Last summer, we were in New York City and visited a gluten-free Italian restaurant. We figured, the chef could probably accommodate and make a special pizza for Jason without the cheese or the tomato sauce. And he did. He made a pizza with just bread and slices of sausage on top. It was lame. How can you even call that a pizza?! But Jason was happy eating “pizza” for the first time since 8.
So finally, after four years of being married to a man with allergies to everything about Italian food, I’ve finally figured out my way around the gluten-free kitchen (and in Shanghai too!). I’ve acquired most of the ingredients necessary to make decent gluten-free meals and breads.

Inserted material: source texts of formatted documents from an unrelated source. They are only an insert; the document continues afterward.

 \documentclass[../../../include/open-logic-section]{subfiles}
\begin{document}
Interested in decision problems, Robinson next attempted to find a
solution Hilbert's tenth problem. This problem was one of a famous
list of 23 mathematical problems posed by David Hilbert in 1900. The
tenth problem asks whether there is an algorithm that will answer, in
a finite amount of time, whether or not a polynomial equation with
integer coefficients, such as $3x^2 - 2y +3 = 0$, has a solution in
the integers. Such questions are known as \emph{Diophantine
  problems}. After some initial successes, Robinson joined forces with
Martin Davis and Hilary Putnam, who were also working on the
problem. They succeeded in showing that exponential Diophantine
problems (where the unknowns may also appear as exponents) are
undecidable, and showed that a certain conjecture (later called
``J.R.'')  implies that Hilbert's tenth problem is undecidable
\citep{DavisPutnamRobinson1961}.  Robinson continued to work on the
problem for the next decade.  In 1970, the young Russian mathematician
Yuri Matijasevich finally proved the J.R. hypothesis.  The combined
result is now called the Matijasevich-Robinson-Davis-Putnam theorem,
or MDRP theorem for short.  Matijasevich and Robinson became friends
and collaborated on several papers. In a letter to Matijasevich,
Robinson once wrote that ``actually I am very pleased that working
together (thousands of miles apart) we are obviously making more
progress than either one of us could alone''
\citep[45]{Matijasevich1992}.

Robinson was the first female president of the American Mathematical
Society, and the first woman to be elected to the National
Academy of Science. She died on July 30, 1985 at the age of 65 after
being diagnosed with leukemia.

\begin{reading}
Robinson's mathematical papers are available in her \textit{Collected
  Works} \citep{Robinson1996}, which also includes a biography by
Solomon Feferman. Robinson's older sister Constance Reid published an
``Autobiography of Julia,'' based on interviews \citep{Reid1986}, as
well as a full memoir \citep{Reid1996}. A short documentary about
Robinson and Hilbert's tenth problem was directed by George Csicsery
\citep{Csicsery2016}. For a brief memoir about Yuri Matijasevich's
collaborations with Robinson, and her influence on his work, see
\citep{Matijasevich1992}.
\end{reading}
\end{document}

My latest discovery and obsession is making gluten-free, dairy-free, and tomato-free pizza! You’re probably wondering, how can you even call that a pizza? Well, believe it or not, it’s so good that even our neighbors liked it. Jason has been very happy eating his gluten-free, dairy-free, and tomato-free pizza. And I’d tell him, “Yes, you’re eating a pizza!”
Here’s the recipe for the pizza crust from The Gluten-Free Gourmet Cooks Comfort Foods:
1 3/4 cups rice flour
1 1/4 cups tapioca starch
1 tablespoon xanthan gum
2 teaspoons unflavored gelatin
1/3 cup sugar*
1 tablespoon Egg Replacer*
3 tablespoons nondairy substitute*
1 1/2 teaspoons Italian seasoning/herb
1 teaspoon salt
1 tablespoon yeast
4 egg whites
3 tablespoons vegetable oil
1 teaspoon vinegar or dough enhancer
1 1/2 cups lukewarm water
- Preheat oven to 400°F. Lightly grease 2 cookies sheets or pizza pans.

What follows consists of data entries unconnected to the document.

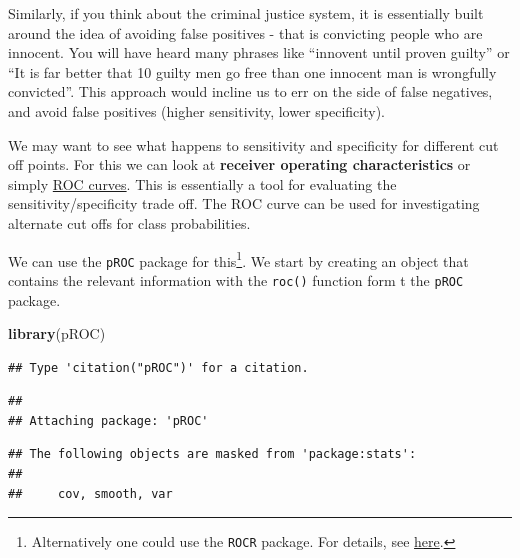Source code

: \documentclass[]{book}
\newenvironment{Shaded}{\begin{snugshade}}{\end{snugshade}}
\newcommand{\DataTypeTok}[1]{\textcolor[rgb]{0.13,0.29,0.53}{#1}}
\newcommand{\DecValTok}[1]{\textcolor[rgb]{0.00,0.00,0.81}{#1}}
\newcommand{\KeywordTok}[1]{\textcolor[rgb]{0.13,0.29,0.53}{\textbf{#1}}}
\newcommand{\NormalTok}[1]{#1}
\newcommand{\OperatorTok}[1]{\textcolor[rgb]{0.81,0.36,0.00}{\textbf{#1}}}
\newcommand{\StringTok}[1]{\textcolor[rgb]{0.31,0.60,0.02}{#1}}
\let\rmarkdownfootnote\footnote%
\def\footnote{\protect\rmarkdownfootnote}
\theoremstyle{definition}
\theoremstyle{definition}
\theoremstyle{definition}
\theoremstyle{remark}
\begin{document}
Similarly, if you think about the criminal justice system, it is
essentially built around the idea of avoiding false positives - that is
convicting people who are innocent. You will have heard many phrases
like ``innovent until proven guilty'' or ``It is far better that 10
guilty men go free than one innocent man is wrongfully convicted''. This
approach would incline us to err on the side of false negatives, and
avoid false positives (higher sensitivity, lower specificity).

We may want to see what happens to sensitivity and specificity for
different cut off points. For this we can look at \textbf{receiver
operating characteristics} or simply
\href{http://en.wikipedia.org/wiki/Receiver_operating_characteristic}{ROC
curves}. This is essentially a tool for evaluating the
sensitivity/specificity trade off. The ROC curve can be used for
investigating alternate cut offs for class probabilities.

We can use the \texttt{pROC} package for this\footnote{Alternatively one
  could use the \texttt{ROCR} package. For details, see
  \href{http://rocr.bioinf.mpi-sb.mpg.de/}{here}.}. We start by creating
an object that contains the relevant information with the \texttt{roc()}
function form t the \texttt{pROC} package.

\begin{Shaded}
\begin{Highlighting}[]
\KeywordTok{library}\NormalTok{(pROC)}
\end{Highlighting}
\end{Shaded}

\begin{verbatim}
## Type 'citation("pROC")' for a citation.
\end{verbatim}

\begin{verbatim}
## 
## Attaching package: 'pROC'
\end{verbatim}

\begin{verbatim}
## The following objects are masked from 'package:stats':
## 
##     cov, smooth, var
\end{verbatim}

\begin{Shaded}
\end{Shaded}
\end{document}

- In a medium bowl, whisk together the dry ingredients.
- Place the wet ingredients in another bowl and mix together. Turn the mixer to low and add the dry ingredients. Beat on high for 3 1/2 minutes.
- Divide the dough in half onto the prepared sheets and spread in circles about 12” in diameter, making raised edges to contain the sauce.

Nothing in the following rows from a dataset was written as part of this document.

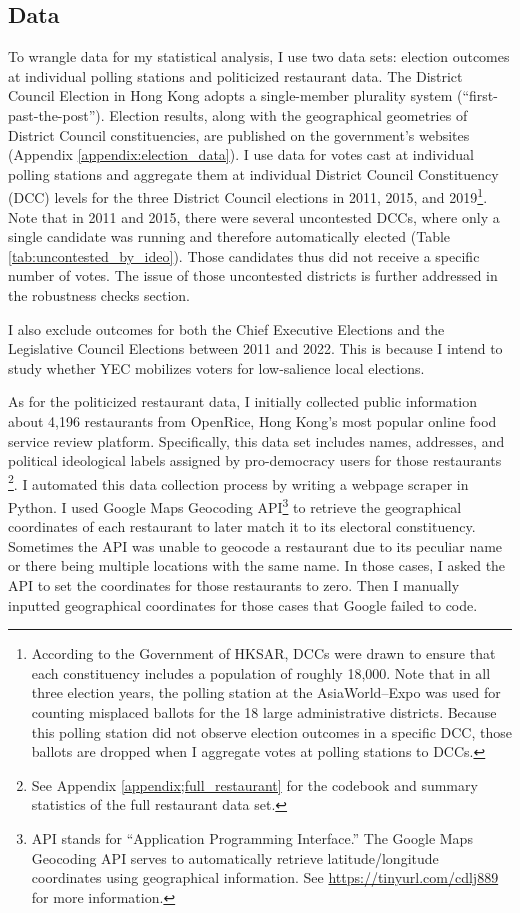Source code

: \documentclass[letterpaper, 12pt]{article}
\begin{document}
\subsection{Data}
To wrangle data for my statistical analysis, I use two data sets: election outcomes at individual polling stations and politicized restaurant data. The District Council Election in Hong Kong adopts a single-member plurality system (``first-past-the-post''). Election results, along with the geographical geometries of District Council constituencies, are published on the government's websites (Appendix \ref{appendix:election_data}). I use data for votes cast at individual polling stations and aggregate them at individual District Council Constituency (DCC) levels for the three District Council elections in 2011, 2015, and 2019\footnote{According to the Government of HKSAR, DCCs were drawn to ensure that each constituency includes a population of roughly 18,000. Note that in all three election years, the polling station at the AsiaWorld–Expo was used for counting misplaced ballots for the 18 large administrative districts. Because this polling station did not observe election outcomes in a specific DCC, those ballots are dropped when I aggregate votes at polling stations to DCCs.}. Note that in 2011 and 2015, there were several uncontested DCCs, where only a single candidate was running and therefore automatically elected (Table \ref{tab:uncontested_by_ideo}). Those candidates thus did not receive a specific number of votes. The issue of those uncontested districts is further addressed in the robustness checks section. 

I also exclude outcomes for both the Chief Executive Elections and the Legislative Council Elections between 2011 and 2022. This is because I intend to study whether YEC mobilizes voters for low-salience local elections. 

As for the politicized restaurant data, I initially collected public information about 4,196 restaurants from OpenRice, Hong Kong's most popular online food service review platform. Specifically, this data set includes names, addresses, and political ideological labels assigned by pro-democracy users for those restaurants \footnote{See Appendix \ref{appendix;full_restaurant} for the codebook and summary statistics of the full restaurant data set.}. I automated this data collection process by writing a webpage scraper in Python. I used Google Maps Geocoding API\footnote{API stands for ``Application Programming Interface.'' The Google Maps Geocoding API serves to automatically retrieve latitude/longitude coordinates using geographical information. See \url{https://tinyurl.com/cdlj889} for more information.} to retrieve the geographical coordinates of each restaurant to later match it to its electoral constituency. Sometimes the API was unable to geocode a restaurant due to its peculiar name or there being multiple locations with the same name. In those cases, I asked the API to set the coordinates for those restaurants to zero. Then I manually inputted geographical coordinates for those cases that Google failed to code. 
\end{document}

- Let the dough rise for about 10 minutes, then bake for 10 minutes while preparing the toppings.
- Add the toppings to the pizza, then bake again for about 22-25 minutes.
A few notes about making the pizza crust:
- I didn’t use any of the ingredients marked with asterisk (*) because I can’t find them in China. The pizza tastes fine without.
- The dough consistency is quite gooey unlike normal wheat-based pizza dough that you can pick up, knead, twirl, or toss around. Spreading the dough on a pan is a messy job, but with experience, it’s manageable.
- I bought pizza pans from Metro and tried baking the crust in the pans a few times, but no matter how much I grease the pan, the pizza crust would stick to the pan. Now, I use Silpat instead and it’s awesome! I don’t need to grease the Silpat and the crust slides right off!
- I find that if I spread the pizza crust thin and bake (with the toppings) for just 5-10 minutes longer, the pizza turns out a lot like New York-style pizza—thin and crunchy!
Pizza Sauces and Toppings
I don’t have any recipes for pizza sauces, but it’s quite easy being creative and experimenting with different ingredients. There are plenty of options for pizza sauces that are not tomato-based. I’ve tried using Amy’s organic medium chili (got from Costco in the U.S.) as pizza sauce. I’ve made my own BBQ sauce using Worcestershire sauce, gluten-free soy sauce, and honey. I’ve even tried using curry sauce as pizza sauce. Basically, any sauce that is thick and flavorful will do as the base for the pizza toppings.